The kit is a plastic bag filled with sterilized sawdust and hardwood chips which is food for the mycelium. The white that you see is the mycelium, a living organism that given the right conditions, will “fruit” and produce mushrooms. A plastic bag and wooden skewers are also included in the kit which costs $20. Not a bad investment considering the price of organic mushrooms.
You simply make a series of small cuts through the plastic. This is where the mushrooms will come through.
After you’ve made your slits, stick your skewers into the block and give it a good misting with the sprayer. Tent with the bag to keep a environment of high humidity. The skewers will keep the plastic bag from touching the block. You don’t want wet mushrooms or they will become soggy and rot. Once the mushrooms start to form, mist the inside of the bag instead. Keep away from direct sun, and mist at least twice a day.

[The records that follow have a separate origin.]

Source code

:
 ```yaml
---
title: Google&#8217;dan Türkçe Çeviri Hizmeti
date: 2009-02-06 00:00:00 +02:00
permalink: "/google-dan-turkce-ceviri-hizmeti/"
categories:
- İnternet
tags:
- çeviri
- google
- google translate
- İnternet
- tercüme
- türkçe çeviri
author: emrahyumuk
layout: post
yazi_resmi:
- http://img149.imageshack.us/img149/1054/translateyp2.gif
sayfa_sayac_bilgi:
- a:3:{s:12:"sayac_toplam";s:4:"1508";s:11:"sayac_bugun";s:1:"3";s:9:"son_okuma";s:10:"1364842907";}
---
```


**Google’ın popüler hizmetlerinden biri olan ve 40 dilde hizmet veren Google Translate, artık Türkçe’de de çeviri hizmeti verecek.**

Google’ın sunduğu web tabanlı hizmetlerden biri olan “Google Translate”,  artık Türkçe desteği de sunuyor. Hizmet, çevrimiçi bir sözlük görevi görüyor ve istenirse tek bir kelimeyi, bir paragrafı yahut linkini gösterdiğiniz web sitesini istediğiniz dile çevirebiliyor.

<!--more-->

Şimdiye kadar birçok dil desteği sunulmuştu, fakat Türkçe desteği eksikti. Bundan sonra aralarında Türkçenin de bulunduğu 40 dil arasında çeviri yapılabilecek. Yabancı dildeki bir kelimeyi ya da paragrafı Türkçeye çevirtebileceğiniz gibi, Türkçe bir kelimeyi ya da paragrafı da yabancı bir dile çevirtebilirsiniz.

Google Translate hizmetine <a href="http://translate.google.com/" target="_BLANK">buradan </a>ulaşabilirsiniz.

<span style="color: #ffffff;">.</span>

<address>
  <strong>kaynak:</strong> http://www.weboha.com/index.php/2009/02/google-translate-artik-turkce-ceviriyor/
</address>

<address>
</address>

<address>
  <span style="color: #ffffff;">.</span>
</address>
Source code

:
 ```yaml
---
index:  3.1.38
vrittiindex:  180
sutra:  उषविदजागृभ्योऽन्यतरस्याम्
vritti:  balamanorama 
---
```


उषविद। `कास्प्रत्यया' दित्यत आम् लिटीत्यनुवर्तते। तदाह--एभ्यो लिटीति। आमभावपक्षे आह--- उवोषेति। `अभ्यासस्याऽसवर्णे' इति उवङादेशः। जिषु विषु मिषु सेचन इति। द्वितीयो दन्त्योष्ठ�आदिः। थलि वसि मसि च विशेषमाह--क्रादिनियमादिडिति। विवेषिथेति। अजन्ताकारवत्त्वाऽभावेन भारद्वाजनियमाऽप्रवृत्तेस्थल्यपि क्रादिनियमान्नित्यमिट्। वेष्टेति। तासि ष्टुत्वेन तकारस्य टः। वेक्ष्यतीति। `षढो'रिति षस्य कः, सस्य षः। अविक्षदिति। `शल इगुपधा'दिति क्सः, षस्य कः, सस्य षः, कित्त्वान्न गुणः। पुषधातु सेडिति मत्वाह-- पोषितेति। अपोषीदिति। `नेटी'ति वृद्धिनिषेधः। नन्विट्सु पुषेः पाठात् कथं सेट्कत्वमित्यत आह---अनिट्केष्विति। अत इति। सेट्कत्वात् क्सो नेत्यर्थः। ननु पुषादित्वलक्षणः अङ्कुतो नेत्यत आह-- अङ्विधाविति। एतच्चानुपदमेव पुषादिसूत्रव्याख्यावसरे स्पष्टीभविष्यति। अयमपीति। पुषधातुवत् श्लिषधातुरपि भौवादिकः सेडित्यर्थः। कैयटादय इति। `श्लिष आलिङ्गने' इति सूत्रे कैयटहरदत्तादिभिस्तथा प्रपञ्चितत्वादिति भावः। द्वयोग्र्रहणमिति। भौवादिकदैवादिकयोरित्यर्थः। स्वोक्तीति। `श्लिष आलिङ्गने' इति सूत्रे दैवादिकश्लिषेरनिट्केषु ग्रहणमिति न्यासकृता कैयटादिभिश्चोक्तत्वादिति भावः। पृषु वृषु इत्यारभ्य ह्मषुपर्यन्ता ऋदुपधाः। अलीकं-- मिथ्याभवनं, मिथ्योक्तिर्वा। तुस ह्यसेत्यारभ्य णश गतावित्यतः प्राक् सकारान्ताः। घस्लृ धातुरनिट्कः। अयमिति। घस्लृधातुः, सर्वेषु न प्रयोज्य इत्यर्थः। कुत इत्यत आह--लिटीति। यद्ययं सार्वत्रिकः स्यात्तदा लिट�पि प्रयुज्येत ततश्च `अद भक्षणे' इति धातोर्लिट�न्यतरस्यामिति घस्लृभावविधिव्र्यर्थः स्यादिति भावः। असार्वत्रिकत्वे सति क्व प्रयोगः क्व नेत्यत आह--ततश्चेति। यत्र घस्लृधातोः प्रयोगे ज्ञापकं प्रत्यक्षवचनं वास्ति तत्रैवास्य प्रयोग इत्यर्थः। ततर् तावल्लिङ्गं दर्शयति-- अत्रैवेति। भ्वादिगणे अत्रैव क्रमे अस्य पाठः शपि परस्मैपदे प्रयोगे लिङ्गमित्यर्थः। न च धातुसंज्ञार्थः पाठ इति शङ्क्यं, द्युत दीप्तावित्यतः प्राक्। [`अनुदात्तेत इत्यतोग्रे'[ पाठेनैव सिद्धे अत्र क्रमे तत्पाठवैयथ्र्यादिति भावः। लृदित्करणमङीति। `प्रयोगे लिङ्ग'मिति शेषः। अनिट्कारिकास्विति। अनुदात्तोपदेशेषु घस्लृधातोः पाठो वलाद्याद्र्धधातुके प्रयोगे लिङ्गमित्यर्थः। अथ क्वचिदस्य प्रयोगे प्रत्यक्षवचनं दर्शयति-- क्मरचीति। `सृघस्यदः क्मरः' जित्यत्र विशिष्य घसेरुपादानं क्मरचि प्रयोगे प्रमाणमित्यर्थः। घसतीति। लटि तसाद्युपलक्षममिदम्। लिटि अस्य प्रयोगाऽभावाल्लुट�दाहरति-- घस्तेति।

Keep your block on a tray to catch water dripping from the condensation. Everyone who comes into my kitchen wonder, “what the heck is that?”.
Our first flush of mushrooms was harvested in about 3 weeks. You can let it rest a couple of weeks between flushes then soak in cold unchlorinated water and repeat the misting process again. The kit should continue to fruit until the mycelium in the bag runs out of food. What’s left in the bag can be broken and put in your garden. It’s an excellent soil conditioner.
Kits like this make it really easy to grow your own mushrooms since the mycelium is already started, but you can also make your own kits which I plan to do this fall.
The kids really enjoy watching this alien grow.